Prisons de plastique
En une quarantaine d’années, Almeria, région désertique, pauvre et recluse est devenue l’un des piliers de l’économie espagnole. Les 35’000 hectares de cultures sous plastique, le pompage des nappes phréatiques, un fort ensoleillement et l’usage acharné d’engrais et de pesticides permettent aux agriculteurs andalous de produire plus de trois millions de tonnes de fruits et légumes.
Les plus de 100’000 migrant-e-s de la province sont arrivé-e-s avec le mythe de l’eldorado occidental en tête. Près de la moitié d’entre eux n’ont pas de permis de travail ou de résidence, une proportion identique n’a pas d’emploi ou seulement quelques mois par année. Les personnes rémunérées sont en majeure partie employées à la journée dans le secteur de l’agriculture.
La province d’Almeria est une région conservatrice. Le refus d’accès à certains bars, la majoration des loyers et le passage à tabac occasionnel mettent en lumière un racisme encore très ancré. Les migrant·e·s vivent dans des conditions insalubres, dans des lieux éloignés des transports publics. Ils et elles sont ainsi doublement isolé·e·s : au sein de la société espagnole et à des centaines de kilomètres de leur famille.
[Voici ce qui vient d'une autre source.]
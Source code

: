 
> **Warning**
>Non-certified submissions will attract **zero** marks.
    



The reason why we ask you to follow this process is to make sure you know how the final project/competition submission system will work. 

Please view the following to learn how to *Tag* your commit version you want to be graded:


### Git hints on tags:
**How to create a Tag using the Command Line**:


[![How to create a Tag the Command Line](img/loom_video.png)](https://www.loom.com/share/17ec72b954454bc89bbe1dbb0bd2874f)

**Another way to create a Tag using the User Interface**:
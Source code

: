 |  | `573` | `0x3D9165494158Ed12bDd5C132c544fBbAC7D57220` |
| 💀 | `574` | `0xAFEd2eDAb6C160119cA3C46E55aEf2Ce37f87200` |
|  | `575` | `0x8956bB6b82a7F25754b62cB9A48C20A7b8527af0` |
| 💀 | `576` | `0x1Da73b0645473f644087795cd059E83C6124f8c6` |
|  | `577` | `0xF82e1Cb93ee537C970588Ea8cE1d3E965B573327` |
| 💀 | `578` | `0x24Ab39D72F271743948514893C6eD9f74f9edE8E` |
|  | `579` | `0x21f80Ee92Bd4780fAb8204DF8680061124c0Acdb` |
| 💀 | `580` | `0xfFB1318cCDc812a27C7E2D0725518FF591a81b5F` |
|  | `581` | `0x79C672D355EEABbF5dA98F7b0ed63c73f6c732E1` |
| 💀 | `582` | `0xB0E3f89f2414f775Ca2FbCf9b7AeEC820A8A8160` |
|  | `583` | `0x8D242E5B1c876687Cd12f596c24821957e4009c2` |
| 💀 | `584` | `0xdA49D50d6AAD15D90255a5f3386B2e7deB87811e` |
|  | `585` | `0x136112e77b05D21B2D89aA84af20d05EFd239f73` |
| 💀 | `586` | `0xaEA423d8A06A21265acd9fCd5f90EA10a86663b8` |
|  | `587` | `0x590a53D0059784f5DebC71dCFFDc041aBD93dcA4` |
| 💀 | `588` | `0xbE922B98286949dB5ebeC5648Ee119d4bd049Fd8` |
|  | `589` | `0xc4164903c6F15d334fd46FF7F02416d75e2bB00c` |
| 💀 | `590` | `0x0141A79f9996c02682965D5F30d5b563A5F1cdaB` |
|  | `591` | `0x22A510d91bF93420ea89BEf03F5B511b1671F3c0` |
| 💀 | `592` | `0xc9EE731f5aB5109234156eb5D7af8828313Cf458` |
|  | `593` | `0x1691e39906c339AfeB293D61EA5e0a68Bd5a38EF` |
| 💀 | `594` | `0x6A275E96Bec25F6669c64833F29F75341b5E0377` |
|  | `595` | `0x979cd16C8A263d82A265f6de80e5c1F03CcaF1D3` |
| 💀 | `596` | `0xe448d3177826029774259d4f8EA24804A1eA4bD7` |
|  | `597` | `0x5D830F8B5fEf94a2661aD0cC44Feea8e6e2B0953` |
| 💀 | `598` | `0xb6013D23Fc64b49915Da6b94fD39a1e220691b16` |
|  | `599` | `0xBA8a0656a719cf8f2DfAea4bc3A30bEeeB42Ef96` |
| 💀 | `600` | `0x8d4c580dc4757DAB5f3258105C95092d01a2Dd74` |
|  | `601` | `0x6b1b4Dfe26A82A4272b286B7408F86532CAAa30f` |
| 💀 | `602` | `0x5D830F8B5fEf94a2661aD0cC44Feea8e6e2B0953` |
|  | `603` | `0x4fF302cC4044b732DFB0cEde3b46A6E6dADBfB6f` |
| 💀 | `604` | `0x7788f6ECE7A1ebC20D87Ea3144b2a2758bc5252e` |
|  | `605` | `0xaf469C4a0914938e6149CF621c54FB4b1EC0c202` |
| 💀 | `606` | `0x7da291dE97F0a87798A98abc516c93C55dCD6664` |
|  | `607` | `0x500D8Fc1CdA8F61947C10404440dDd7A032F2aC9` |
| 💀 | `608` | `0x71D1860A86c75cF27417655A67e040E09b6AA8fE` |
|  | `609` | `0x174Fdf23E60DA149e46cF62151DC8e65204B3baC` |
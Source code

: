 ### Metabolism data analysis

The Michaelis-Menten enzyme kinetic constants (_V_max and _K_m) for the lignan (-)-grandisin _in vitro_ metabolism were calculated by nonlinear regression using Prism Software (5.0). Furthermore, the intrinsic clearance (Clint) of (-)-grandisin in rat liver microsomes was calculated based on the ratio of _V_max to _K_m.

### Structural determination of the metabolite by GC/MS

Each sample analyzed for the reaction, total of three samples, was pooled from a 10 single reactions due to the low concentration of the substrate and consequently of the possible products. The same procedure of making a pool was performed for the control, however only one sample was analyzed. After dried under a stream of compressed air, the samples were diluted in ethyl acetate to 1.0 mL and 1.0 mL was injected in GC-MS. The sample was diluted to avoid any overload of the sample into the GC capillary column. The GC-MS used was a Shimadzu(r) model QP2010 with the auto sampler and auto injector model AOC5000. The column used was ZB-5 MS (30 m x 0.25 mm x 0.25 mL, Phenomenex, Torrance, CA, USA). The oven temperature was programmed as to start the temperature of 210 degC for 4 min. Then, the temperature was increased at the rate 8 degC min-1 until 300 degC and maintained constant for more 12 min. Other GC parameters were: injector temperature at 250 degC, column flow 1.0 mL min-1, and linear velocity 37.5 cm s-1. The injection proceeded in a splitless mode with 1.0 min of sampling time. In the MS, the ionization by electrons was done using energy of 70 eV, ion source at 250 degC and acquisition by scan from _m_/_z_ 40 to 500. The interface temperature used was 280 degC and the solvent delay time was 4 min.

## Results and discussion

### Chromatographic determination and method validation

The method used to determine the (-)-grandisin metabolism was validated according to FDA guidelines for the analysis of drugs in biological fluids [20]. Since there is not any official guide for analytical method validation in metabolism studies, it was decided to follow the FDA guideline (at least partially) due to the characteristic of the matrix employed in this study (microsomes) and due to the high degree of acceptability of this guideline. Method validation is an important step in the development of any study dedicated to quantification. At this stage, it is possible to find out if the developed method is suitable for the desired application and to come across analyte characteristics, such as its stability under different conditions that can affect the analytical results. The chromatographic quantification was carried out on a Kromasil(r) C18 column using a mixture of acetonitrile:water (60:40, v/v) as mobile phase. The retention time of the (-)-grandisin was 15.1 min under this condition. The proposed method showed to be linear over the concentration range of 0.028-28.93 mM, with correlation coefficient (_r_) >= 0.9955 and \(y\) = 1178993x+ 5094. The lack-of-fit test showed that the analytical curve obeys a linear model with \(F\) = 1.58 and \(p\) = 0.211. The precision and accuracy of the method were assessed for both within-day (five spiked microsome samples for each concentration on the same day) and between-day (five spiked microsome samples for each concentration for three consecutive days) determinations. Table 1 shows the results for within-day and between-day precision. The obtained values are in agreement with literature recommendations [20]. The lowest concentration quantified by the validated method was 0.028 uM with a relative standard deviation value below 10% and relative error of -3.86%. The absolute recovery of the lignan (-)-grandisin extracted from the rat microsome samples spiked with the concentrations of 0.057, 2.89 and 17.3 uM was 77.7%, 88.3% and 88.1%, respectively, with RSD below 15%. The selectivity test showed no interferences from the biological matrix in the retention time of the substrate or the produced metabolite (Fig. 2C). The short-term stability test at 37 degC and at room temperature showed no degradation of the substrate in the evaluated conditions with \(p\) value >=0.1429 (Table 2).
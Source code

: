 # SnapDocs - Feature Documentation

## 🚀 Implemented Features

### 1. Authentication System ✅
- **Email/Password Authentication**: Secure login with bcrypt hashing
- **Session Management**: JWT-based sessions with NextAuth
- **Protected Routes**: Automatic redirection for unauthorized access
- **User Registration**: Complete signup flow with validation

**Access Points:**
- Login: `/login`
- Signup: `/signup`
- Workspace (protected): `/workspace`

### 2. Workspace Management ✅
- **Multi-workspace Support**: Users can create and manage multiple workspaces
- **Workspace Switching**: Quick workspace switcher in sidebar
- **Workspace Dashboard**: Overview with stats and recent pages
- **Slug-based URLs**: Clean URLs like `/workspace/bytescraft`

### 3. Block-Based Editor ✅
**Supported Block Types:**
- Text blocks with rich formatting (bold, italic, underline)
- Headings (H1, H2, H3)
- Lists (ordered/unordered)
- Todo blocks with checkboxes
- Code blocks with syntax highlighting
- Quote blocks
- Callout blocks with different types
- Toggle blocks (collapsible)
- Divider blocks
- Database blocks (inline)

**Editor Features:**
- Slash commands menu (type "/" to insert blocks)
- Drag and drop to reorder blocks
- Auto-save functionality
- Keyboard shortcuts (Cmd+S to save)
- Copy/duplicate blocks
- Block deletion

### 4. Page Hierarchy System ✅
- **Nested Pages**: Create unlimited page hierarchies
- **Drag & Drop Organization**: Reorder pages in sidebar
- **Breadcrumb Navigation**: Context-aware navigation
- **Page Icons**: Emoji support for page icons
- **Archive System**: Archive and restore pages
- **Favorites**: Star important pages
Photographe suisse indépendant, Christophe Chammartin partage son temps entre ses mandats institutionnels, son travail pour la presse et son travail personnel. Dès 2001, ses travaux s’orientent sur des questions liées aux migrations et à l’agriculture. Avec son travail Prisons de plastique, il est lauréat de la 34ebourse du Talent Reportage et du Grand prix international sur les droits humains. Depuis quelques années, son travail s’exprime en parallèle de manière poétique, à travers son expérience intime avec la nature et la forêt. chammartin.net
La Petite Serre du TO nous semble être l’espace idéal pour accueillir ces images ; une installation qui nous plonge dans la réalité du plus grand potager d’Europe, loin des idylliques jardins de nos contrées.
L’être humain est capable d’extraordinaires exploits : il a traversé les océans pour ramener épices, tissus, et autres plantes rares. La très grande diversité des matières premières étant encore indispensable à la survie de nos économies hyperproductives, cette époque n’est pas encore révolue. Ce système, où le rendement règne en maître, a été jusqu’à apporter un bout d’Afrique en Europe, avec ses habitant·e·s. Pour assouvir nos besoins alimentaires déconnectés des réalités de la terre, nous avons transformé un morceau d’Espagne en îlot de misère.